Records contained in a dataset
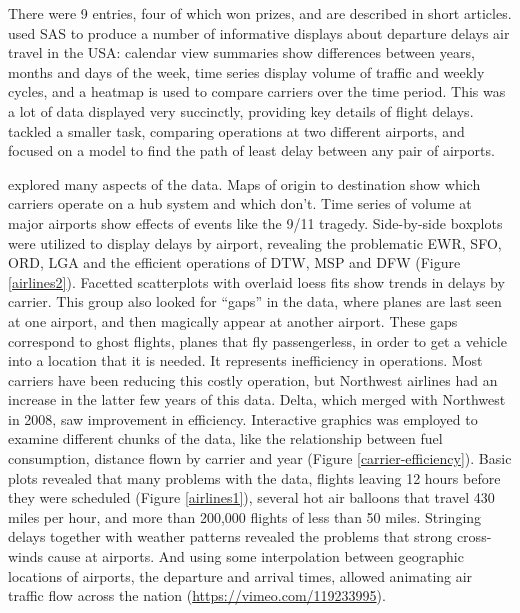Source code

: \documentclass[11pt]{article}
\begin{document}
There were 9 entries, four of which won prizes, and are described in short articles. \citet{expo-wicklin} used SAS to produce a number of informative displays about departure delays air travel in the USA: calendar view summaries show differences between years, months and days of the week, time series display volume of traffic and weekly cycles, and a heatmap is used to compare carriers over the time period. This was a lot of data displayed very succinctly, providing key details of flight delays. \citet{expo-wickham} tackled a smaller task, comparing operations at two different airports, and \citet{expo-dey} focused on a model to find the path of least delay between any pair of airports.

\citet{expo-hofmann} explored many aspects of the data. Maps of origin to destination show which carriers operate on a hub system and which don't. Time series of volume at major airports show effects of events like the 9/11 tragedy. Side-by-side boxplots were utilized to display delays by airport, revealing the problematic EWR, SFO, ORD, LGA and the efficient operations of DTW, MSP and DFW (Figure \ref{airlines2}). Facetted scatterplots with overlaid loess fits show trends in delays by carrier. This group also looked for ``gaps'' in the data, where planes are last seen at one airport, and then magically appear at another airport. These gaps correspond to ghost flights, planes that fly passengerless, in order to get a vehicle into a location that it is needed. It represents inefficiency in operations. Most carriers have been reducing this costly operation, but Northwest airlines had an increase in the latter few years of this data. Delta, which merged with Northwest in 2008, saw improvement in efficiency. Interactive graphics was employed to examine different chunks of the data, like the relationship between fuel consumption, distance flown by carrier and year (Figure \ref{carrier-efficiency}). Basic plots revealed that many problems with the data, flights leaving 12 hours before they were scheduled (Figure \ref{airlines1}), several hot air balloons that travel 430 miles per hour, and more than 200,000 flights of less than 50 miles. Stringing delays together with weather patterns revealed the problems that strong cross-winds cause at airports. And using some interpolation between geographic locations of airports, the departure and arrival times, allowed animating air traffic flow across the nation (\url{https://vimeo.com/119233995}).
\end{document}
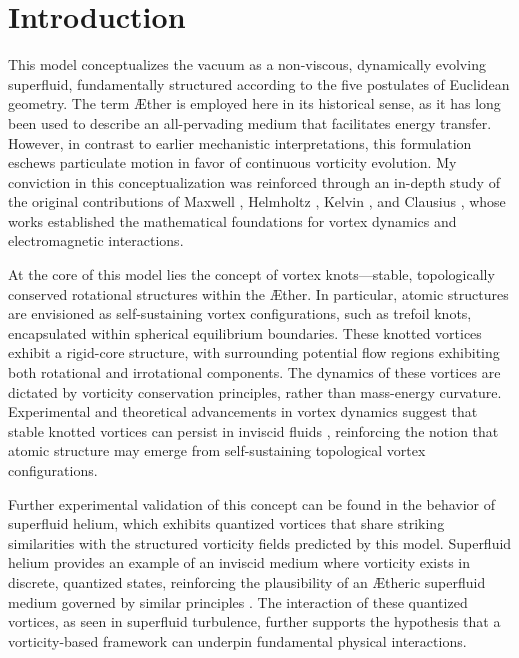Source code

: \documentclass[a4paper,10pt]{article}
\begin{document}
    \section{Introduction}
    This model conceptualizes the vacuum as a non-viscous, dynamically evolving superfluid, fundamentally structured according to the five postulates of Euclidean geometry. The term Æther is employed here in its historical sense, as it has long been used to describe an all-pervading medium that facilitates energy transfer. However, in contrast to earlier mechanistic interpretations, this formulation eschews particulate motion in favor of continuous vorticity evolution. My conviction in this conceptualization was reinforced through an in-depth study of the original contributions of Maxwell \cite{maxwell1861}, Helmholtz \cite{helmholtz1858}, Kelvin \cite{kelvin1867}, and Clausius \cite{clausius1865}, whose works established the mathematical foundations for vortex dynamics and electromagnetic interactions.

    At the core of this model lies the concept of vortex knots—stable, topologically conserved rotational structures within the Æther. In particular, atomic structures are envisioned as self-sustaining vortex configurations, such as trefoil knots, encapsulated within spherical equilibrium boundaries. These knotted vortices exhibit a rigid-core structure, with surrounding potential flow regions exhibiting both rotational and irrotational components. The dynamics of these vortices are dictated by vorticity conservation principles, rather than mass-energy curvature. Experimental and theoretical advancements in vortex dynamics suggest that stable knotted vortices can persist in inviscid fluids \cite{kleckner2013}, reinforcing the notion that atomic structure may emerge from self-sustaining topological vortex configurations.

    Further experimental validation of this concept can be found in the behavior of superfluid helium, which exhibits quantized vortices that share striking similarities with the structured vorticity fields predicted by this model. Superfluid helium provides an example of an inviscid medium where vorticity exists in discrete, quantized states, reinforcing the plausibility of an Ætheric superfluid medium governed by similar principles \cite{vinen2002}. The interaction of these quantized vortices, as seen in superfluid turbulence, further supports the hypothesis that a vorticity-based framework can underpin fundamental physical interactions.
\end{document}
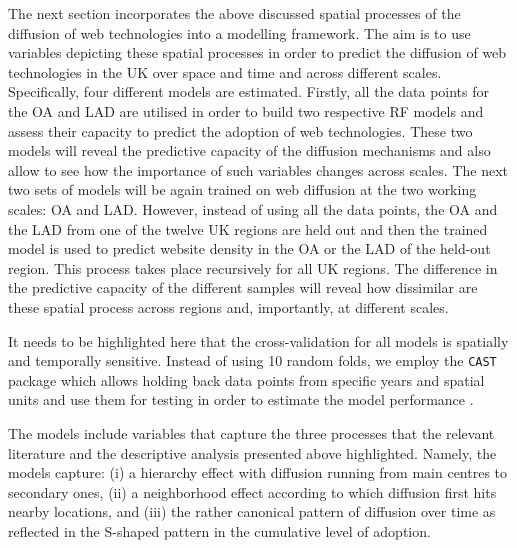 \documentclass[
  authoryear,
  preprint,
  3p]{elsarticle}
\begin{document}
The next section incorporates the above discussed spatial processes of
the diffusion of web technologies into a modelling framework. The aim is
to use variables depicting these spatial processes in order to predict
the diffusion of web technologies in the UK over space and time and
across different scales. Specifically, four different models are
estimated. Firstly, all the data points for the OA and LAD are utilised
in order to build two respective RF models and assess their capacity to
predict the adoption of web technologies. These two models will reveal
the predictive capacity of the diffusion mechanisms and also allow to
see how the importance of such variables changes across scales. The next
two sets of models will be again trained on web diffusion at the two
working scales: OA and LAD. However, instead of using all the data
points, the OA and the LAD from one of the twelve UK regions are held
out and then the trained model is used to predict website density in the
OA or the LAD of the held-out region. This process takes place
recursively for all UK regions. The difference in the predictive
capacity of the different samples will reveal how dissimilar are these
spatial process across regions and, importantly, at different scales.

It needs to be highlighted here that the cross-validation for all models
is spatially and temporally sensitive. Instead of using 10 random folds,
we employ the \texttt{CAST} package which allows holding back data
points from specific years and spatial units and use them for testing in
order to estimate the model performance \citep{meyer2018improving}.

The models include variables that capture the three processes that the
relevant literature and the descriptive analysis presented above
highlighted. Namely, the models capture: (i) a hierarchy effect with
diffusion running from main centres to secondary ones, (ii) a
neighborhood effect according to which diffusion first hits nearby
locations, and (iii) the rather canonical pattern of diffusion over time
as reflected in the S-shaped pattern in the cumulative level of
adoption.
\end{document}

— What you are asked to do —
Copy each line of the data above that holds "rather".

— Solution below —
    At the core of this model lies the concept of vortex knots—stable, topologically conserved rotational structures within the Æther. In particular, atomic structures are envisioned as self-sustaining vortex configurations, such as trefoil knots, encapsulated within spherical equilibrium boundaries. These knotted vortices exhibit a rigid-core structure, with surrounding potential flow regions exhibiting both rotational and irrotational components. The dynamics of these vortices are dictated by vorticity conservation principles, rather than mass-energy curvature. Experimental and theoretical advancements in vortex dynamics suggest that stable knotted vortices can persist in inviscid fluids \cite{kleckner2013}, reinforcing the notion that atomic structure may emerge from self-sustaining topological vortex configurations.
locations, and (iii) the rather canonical pattern of diffusion over time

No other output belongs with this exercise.